Gather each line in the entries that includes the string "GetSMSAttributesFluentBuilder".
[Input for this task Boundary: Start]
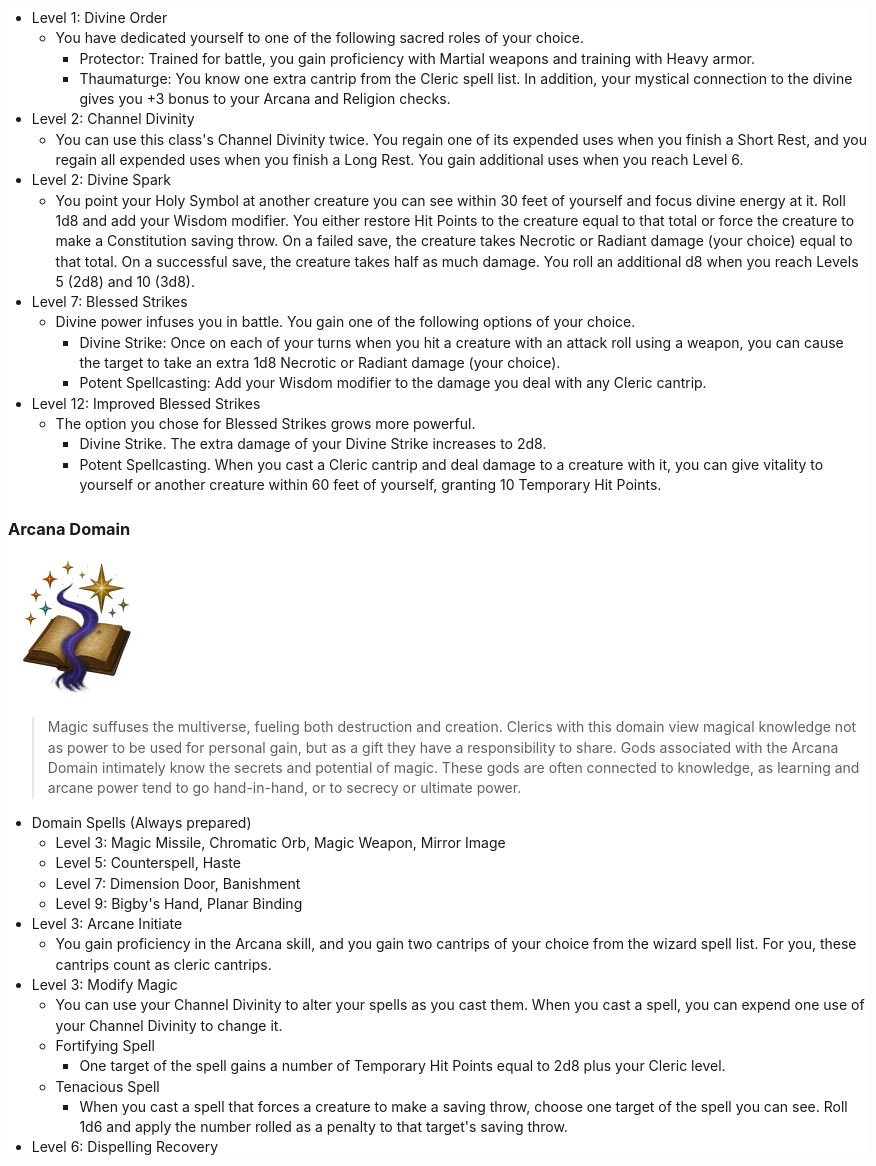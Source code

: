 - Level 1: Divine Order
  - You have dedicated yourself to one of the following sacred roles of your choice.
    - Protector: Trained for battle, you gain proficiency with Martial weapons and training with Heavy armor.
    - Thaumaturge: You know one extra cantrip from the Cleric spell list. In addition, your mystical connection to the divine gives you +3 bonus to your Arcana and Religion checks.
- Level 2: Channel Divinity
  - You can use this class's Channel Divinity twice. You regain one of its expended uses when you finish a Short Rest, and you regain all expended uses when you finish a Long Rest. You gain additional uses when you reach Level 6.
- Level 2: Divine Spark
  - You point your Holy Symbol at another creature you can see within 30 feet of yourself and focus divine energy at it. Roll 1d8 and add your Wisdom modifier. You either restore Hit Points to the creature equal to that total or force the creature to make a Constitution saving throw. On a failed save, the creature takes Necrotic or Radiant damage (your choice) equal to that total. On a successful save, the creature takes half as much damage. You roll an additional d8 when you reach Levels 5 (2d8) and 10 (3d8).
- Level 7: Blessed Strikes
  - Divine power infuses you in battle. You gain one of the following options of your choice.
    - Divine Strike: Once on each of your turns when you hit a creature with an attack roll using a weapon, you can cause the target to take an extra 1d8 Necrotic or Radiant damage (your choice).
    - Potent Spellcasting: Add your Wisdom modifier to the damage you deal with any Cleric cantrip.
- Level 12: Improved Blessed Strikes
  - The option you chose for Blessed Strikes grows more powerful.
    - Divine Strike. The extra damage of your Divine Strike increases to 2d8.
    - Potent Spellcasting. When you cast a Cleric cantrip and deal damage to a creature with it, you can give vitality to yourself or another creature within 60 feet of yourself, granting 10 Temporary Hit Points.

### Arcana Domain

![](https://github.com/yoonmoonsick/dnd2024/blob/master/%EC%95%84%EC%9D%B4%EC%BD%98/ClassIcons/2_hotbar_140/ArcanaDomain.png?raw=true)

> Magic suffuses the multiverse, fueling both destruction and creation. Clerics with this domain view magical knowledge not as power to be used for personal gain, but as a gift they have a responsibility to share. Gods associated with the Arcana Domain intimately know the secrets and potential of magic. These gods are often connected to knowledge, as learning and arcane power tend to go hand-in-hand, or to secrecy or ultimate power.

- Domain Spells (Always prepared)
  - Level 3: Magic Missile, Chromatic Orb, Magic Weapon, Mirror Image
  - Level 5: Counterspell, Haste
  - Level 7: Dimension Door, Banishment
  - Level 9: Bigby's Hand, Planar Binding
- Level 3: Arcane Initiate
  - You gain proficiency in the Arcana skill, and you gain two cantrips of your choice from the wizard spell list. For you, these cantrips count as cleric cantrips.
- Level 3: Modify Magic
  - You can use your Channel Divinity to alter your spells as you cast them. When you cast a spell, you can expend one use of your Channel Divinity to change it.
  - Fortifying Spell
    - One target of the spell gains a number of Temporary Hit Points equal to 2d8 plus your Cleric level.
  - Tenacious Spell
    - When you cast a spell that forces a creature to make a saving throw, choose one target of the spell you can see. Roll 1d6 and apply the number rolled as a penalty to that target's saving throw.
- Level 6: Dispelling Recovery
[Input for this task Boundary: End]
[Input for this task Boundary: Start]
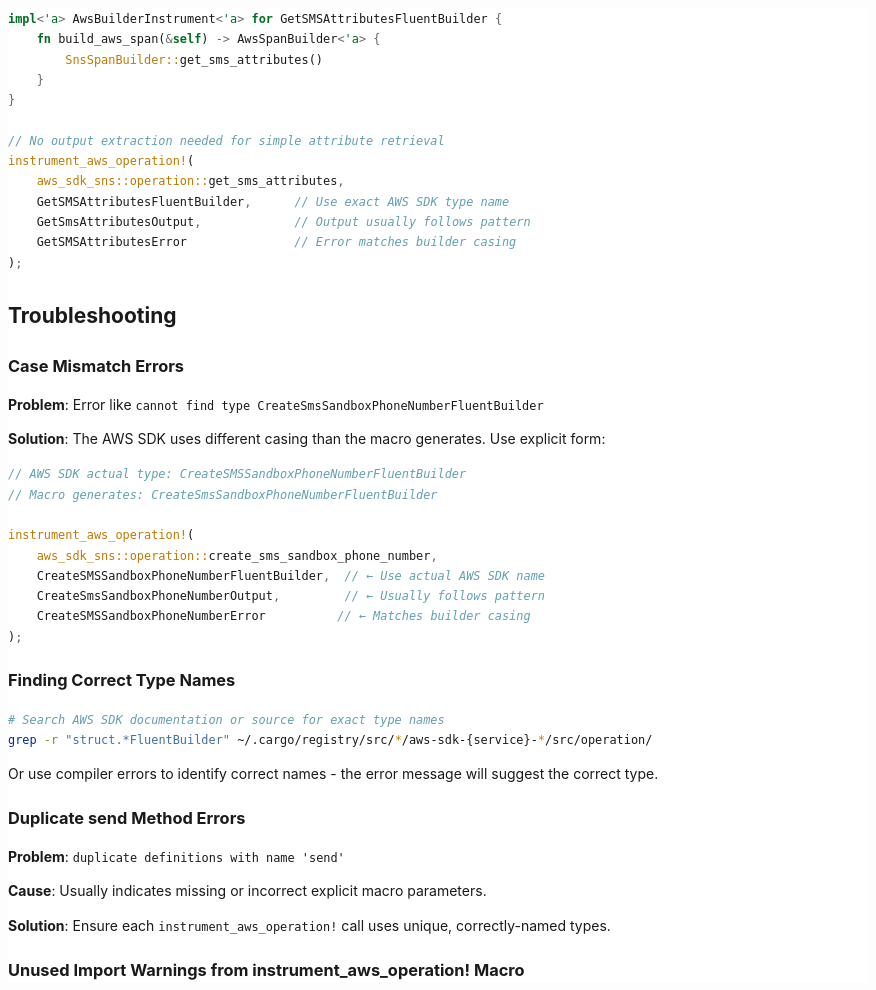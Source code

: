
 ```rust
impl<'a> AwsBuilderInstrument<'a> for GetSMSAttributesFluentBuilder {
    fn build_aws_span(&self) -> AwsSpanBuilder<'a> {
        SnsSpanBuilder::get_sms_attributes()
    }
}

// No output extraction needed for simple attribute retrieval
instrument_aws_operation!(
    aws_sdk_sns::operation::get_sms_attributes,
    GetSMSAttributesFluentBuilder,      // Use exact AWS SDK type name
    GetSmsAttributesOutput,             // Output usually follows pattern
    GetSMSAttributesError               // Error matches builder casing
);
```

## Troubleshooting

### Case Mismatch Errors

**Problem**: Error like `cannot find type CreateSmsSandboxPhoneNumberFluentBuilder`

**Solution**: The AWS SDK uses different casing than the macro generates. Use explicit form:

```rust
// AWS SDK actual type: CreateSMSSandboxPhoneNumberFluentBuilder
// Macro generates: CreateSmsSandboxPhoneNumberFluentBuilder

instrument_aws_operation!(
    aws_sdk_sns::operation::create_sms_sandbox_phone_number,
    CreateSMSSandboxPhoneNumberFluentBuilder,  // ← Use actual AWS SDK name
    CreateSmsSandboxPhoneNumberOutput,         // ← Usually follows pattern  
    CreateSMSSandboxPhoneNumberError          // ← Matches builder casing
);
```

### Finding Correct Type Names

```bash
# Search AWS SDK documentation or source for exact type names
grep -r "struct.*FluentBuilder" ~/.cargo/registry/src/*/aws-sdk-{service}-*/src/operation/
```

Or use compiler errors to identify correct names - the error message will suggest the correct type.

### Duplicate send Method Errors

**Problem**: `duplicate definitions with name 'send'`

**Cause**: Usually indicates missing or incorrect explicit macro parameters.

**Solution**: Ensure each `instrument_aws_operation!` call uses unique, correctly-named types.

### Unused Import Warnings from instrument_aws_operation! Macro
[Input for this task Boundary: End]
* [Written reply]:
impl<'a> AwsBuilderInstrument<'a> for GetSMSAttributesFluentBuilder {
    GetSMSAttributesFluentBuilder,      // Use exact AWS SDK type name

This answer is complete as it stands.